> _What you have to do_: Every entry below needs to be repeated exactly as written.

> _Input data_:
:::

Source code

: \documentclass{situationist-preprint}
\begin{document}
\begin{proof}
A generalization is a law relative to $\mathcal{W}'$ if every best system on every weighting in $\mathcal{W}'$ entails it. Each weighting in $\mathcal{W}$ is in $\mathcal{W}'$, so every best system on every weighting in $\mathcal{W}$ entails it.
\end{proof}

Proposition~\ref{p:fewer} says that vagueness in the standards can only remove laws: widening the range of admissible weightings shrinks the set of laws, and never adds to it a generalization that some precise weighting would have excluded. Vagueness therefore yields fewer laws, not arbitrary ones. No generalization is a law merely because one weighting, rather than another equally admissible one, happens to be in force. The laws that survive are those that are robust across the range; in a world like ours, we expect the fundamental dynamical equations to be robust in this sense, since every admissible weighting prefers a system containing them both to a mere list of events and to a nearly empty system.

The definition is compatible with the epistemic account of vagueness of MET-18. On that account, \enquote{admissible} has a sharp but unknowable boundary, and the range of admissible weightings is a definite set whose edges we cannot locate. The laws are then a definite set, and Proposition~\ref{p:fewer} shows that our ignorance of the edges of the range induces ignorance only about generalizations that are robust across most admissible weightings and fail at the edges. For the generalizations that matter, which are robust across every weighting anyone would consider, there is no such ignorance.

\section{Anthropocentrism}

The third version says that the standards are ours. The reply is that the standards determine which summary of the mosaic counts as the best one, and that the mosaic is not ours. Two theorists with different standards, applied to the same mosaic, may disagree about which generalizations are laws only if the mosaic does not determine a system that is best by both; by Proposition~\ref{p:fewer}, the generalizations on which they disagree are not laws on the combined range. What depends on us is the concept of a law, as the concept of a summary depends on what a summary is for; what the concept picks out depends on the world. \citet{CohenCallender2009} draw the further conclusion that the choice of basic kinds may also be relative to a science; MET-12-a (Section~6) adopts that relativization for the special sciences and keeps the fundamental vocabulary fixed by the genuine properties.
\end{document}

:::

> _Exercise result_:
Source code

: \documentclass{situationist-preprint}
\begin{document}
\begin{proof}
A generalization is a law relative to $\mathcal{W}'$ if every best system on every weighting in $\mathcal{W}'$ entails it. Each weighting in $\mathcal{W}$ is in $\mathcal{W}'$, so every best system on every weighting in $\mathcal{W}$ entails it.
\end{proof}

Proposition~\ref{p:fewer} says that vagueness in the standards can only remove laws: widening the range of admissible weightings shrinks the set of laws, and never adds to it a generalization that some precise weighting would have excluded. Vagueness therefore yields fewer laws, not arbitrary ones. No generalization is a law merely because one weighting, rather than another equally admissible one, happens to be in force. The laws that survive are those that are robust across the range; in a world like ours, we expect the fundamental dynamical equations to be robust in this sense, since every admissible weighting prefers a system containing them both to a mere list of events and to a nearly empty system.

The definition is compatible with the epistemic account of vagueness of MET-18. On that account, \enquote{admissible} has a sharp but unknowable boundary, and the range of admissible weightings is a definite set whose edges we cannot locate. The laws are then a definite set, and Proposition~\ref{p:fewer} shows that our ignorance of the edges of the range induces ignorance only about generalizations that are robust across most admissible weightings and fail at the edges. For the generalizations that matter, which are robust across every weighting anyone would consider, there is no such ignorance.

\section{Anthropocentrism}

The third version says that the standards are ours. The reply is that the standards determine which summary of the mosaic counts as the best one, and that the mosaic is not ours. Two theorists with different standards, applied to the same mosaic, may disagree about which generalizations are laws only if the mosaic does not determine a system that is best by both; by Proposition~\ref{p:fewer}, the generalizations on which they disagree are not laws on the combined range. What depends on us is the concept of a law, as the concept of a summary depends on what a summary is for; what the concept picks out depends on the world. \citet{CohenCallender2009} draw the further conclusion that the choice of basic kinds may also be relative to a science; MET-12-a (Section~6) adopts that relativization for the special sciences and keeps the fundamental vocabulary fixed by the genuine properties.
\end{document}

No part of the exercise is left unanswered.